# ACTIVITY
Your job with the data below is to output exactly the lines from the one holding "On créer un docker" down to the one holding "Ensuite on créer", both included, and no others.

# INPUT FOR THIS TASK
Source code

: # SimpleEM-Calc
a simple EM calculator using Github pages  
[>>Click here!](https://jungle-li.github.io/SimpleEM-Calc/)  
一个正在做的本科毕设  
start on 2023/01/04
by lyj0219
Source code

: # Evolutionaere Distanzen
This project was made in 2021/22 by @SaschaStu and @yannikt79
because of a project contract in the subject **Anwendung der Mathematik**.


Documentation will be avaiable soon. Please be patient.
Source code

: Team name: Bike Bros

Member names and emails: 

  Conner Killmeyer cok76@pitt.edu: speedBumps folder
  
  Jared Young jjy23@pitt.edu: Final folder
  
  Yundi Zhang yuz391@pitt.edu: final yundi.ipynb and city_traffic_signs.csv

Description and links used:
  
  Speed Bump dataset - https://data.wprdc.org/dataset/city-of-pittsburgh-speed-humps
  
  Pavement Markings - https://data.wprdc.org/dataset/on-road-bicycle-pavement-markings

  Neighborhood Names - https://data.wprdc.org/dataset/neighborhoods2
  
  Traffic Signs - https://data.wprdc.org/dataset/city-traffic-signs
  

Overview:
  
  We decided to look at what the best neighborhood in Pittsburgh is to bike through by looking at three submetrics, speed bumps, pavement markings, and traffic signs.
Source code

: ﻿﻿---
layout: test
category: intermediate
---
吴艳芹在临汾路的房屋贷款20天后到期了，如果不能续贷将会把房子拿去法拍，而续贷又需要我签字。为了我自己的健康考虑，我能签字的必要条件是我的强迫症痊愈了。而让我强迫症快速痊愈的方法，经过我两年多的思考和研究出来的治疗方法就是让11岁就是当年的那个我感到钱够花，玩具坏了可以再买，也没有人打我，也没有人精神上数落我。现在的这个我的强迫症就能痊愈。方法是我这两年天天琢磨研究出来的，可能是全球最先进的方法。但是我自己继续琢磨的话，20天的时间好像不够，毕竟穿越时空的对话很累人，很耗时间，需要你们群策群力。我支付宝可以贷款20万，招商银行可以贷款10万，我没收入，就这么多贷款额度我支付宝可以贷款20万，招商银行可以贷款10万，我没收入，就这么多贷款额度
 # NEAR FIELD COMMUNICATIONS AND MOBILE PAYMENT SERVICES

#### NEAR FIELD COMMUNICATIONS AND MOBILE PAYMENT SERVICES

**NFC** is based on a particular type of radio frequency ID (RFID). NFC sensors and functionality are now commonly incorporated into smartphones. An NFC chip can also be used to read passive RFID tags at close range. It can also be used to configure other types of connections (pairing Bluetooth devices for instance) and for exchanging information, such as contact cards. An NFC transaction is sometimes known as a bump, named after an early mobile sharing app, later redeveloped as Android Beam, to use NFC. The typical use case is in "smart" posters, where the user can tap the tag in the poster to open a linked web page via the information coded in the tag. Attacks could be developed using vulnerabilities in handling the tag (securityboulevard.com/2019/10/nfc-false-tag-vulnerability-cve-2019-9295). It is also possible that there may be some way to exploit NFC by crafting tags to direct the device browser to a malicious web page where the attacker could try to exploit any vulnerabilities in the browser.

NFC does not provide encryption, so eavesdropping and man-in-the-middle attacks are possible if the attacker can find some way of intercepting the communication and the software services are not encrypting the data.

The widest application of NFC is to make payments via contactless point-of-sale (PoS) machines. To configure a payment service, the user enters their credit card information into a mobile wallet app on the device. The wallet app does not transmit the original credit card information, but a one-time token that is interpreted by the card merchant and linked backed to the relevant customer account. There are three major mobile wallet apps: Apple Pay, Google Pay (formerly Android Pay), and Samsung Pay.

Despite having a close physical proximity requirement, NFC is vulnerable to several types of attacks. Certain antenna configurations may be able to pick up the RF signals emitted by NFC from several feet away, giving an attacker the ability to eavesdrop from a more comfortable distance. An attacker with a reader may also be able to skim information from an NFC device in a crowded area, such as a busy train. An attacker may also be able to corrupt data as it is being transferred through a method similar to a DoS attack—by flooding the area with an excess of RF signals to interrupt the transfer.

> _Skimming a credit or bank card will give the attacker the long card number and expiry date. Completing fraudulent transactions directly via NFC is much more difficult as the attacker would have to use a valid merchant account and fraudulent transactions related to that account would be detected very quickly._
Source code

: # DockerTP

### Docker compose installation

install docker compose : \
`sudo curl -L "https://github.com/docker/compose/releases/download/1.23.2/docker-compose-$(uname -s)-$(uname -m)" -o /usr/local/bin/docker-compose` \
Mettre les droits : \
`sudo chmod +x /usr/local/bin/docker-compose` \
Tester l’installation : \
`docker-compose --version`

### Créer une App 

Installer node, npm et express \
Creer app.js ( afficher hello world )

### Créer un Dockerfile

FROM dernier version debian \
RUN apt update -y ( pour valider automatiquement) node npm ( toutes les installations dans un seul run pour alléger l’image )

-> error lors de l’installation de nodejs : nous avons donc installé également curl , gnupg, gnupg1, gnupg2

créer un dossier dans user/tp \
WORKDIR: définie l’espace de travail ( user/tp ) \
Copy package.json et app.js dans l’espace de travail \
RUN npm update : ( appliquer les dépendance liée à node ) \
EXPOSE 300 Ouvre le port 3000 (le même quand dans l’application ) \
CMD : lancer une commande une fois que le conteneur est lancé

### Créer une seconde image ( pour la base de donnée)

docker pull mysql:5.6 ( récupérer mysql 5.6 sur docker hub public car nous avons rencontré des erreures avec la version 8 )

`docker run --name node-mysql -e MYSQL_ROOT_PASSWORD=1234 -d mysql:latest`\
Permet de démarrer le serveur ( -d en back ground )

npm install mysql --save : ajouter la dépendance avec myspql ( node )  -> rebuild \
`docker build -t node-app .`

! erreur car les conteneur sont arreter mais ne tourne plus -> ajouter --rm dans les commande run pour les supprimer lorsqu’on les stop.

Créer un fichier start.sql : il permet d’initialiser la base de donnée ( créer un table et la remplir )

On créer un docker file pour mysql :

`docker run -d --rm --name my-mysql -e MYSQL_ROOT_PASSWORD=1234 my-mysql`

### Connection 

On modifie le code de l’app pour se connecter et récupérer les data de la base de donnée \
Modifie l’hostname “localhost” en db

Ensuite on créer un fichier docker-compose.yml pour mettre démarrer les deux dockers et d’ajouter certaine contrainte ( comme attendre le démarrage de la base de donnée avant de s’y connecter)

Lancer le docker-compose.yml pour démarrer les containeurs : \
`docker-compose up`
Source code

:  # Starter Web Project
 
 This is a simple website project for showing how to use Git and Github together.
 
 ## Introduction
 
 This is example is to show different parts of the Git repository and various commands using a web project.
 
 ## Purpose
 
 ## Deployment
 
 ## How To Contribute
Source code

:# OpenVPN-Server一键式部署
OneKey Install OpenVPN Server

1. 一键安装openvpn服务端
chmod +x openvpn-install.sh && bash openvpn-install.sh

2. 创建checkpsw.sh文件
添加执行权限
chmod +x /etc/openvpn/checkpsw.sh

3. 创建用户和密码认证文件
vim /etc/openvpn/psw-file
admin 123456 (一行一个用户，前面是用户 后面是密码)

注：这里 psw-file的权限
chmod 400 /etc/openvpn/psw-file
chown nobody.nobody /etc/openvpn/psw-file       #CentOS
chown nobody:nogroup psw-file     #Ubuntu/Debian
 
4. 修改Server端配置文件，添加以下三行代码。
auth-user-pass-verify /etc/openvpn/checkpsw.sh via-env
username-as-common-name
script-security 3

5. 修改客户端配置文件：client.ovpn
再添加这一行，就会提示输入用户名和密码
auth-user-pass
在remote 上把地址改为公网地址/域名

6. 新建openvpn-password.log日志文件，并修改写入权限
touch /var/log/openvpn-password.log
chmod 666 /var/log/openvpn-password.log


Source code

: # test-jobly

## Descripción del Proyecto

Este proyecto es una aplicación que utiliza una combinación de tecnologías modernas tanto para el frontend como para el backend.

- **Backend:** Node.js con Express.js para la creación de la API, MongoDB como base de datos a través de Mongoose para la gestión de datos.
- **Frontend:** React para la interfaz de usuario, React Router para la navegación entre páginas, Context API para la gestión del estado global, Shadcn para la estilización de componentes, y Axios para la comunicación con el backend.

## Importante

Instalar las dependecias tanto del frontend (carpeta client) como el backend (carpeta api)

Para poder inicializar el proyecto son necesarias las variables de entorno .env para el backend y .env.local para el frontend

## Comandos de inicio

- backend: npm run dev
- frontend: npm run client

# ANSWER SPACE
On créer un docker file pour mysql :

`docker run -d --rm --name my-mysql -e MYSQL_ROOT_PASSWORD=1234 my-mysql`

### Connection 

On modifie le code de l’app pour se connecter et récupérer les data de la base de donnée \
Modifie l’hostname “localhost” en db

Ensuite on créer un fichier docker-compose.yml pour mettre démarrer les deux dockers et d’ajouter certaine contrainte ( comme attendre le démarrage de la base de donnée avant de s’y connecter)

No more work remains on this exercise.